"""
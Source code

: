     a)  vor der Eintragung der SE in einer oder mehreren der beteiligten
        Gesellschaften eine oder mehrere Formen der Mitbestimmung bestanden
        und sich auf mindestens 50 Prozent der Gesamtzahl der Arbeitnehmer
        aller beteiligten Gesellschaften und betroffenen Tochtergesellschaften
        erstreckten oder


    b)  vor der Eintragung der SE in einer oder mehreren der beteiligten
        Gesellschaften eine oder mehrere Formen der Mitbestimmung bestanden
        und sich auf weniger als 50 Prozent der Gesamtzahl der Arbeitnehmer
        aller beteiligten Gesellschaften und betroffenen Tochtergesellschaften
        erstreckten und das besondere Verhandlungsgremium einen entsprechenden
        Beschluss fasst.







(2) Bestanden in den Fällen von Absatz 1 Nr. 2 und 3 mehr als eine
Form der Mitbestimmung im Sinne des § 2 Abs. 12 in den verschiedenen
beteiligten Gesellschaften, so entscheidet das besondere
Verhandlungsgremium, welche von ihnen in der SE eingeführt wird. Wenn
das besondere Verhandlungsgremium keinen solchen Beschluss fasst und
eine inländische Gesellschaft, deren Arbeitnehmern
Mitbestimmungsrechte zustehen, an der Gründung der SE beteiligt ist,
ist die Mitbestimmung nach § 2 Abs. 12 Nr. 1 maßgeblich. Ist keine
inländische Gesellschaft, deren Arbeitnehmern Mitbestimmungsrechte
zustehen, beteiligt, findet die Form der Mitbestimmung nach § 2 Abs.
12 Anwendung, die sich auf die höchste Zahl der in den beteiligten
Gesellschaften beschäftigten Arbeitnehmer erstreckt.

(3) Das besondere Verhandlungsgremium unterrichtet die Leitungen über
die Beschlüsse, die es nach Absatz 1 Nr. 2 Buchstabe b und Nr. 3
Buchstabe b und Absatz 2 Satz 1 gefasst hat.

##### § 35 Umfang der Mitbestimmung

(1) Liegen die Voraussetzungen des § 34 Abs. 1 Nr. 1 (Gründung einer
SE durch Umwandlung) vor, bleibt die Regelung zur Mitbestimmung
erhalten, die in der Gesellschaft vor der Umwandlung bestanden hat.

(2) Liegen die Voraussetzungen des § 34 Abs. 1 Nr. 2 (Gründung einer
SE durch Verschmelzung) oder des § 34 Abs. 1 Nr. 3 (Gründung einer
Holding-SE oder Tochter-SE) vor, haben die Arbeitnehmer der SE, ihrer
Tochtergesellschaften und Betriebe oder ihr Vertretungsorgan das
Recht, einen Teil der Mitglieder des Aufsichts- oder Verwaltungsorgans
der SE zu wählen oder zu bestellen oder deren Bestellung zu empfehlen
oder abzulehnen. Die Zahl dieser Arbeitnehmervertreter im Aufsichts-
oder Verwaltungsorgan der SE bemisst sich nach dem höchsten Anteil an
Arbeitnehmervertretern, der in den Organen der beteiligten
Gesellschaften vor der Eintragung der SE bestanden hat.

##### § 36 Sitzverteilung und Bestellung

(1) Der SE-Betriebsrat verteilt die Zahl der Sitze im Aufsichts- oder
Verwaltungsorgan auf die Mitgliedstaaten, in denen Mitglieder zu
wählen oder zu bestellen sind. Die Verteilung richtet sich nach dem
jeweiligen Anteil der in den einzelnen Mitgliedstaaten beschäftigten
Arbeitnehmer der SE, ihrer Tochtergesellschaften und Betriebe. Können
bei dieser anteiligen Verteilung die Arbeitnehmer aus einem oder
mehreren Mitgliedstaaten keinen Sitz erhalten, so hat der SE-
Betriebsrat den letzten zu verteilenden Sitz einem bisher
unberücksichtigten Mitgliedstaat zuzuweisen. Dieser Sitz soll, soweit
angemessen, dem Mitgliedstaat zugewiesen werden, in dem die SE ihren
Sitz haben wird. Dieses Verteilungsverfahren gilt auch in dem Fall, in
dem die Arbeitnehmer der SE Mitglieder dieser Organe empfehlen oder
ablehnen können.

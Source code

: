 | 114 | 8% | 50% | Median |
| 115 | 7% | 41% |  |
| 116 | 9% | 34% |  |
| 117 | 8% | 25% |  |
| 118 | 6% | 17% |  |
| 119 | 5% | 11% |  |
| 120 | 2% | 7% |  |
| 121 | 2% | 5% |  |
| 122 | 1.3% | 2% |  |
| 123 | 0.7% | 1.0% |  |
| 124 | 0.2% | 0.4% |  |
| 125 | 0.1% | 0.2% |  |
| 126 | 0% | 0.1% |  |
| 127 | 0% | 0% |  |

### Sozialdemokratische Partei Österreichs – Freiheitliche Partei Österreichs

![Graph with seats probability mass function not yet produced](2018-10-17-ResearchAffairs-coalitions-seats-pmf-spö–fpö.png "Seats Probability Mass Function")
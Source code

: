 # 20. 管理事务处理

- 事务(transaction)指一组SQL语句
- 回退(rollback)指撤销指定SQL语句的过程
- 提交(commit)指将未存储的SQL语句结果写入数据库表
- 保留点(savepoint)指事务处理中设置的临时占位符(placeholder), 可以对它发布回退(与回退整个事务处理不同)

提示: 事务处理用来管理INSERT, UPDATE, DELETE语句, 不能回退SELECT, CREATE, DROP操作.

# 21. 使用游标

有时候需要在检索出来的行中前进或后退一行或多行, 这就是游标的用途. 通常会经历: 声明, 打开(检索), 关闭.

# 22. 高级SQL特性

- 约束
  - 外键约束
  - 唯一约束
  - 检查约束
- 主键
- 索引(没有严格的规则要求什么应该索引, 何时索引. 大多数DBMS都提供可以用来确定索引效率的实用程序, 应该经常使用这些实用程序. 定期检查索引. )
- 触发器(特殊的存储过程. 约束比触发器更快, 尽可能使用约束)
"""
▶ _WORK REQUIRED_
Look through the entries above and quote exactly the lines from the line with "121 | 2% | 5%" to the line with "### Sozialdemokratische Partei", counting both of those lines.

▶ _EXERCISE SOLUTION_
| 121 | 2% | 5% |  |
| 122 | 1.3% | 2% |  |
| 123 | 0.7% | 1.0% |  |
| 124 | 0.2% | 0.4% |  |
| 125 | 0.1% | 0.2% |  |
| 126 | 0% | 0.1% |  |
| 127 | 0% | 0% |  |

### Sozialdemokratische Partei Österreichs – Freiheitliche Partei Österreichs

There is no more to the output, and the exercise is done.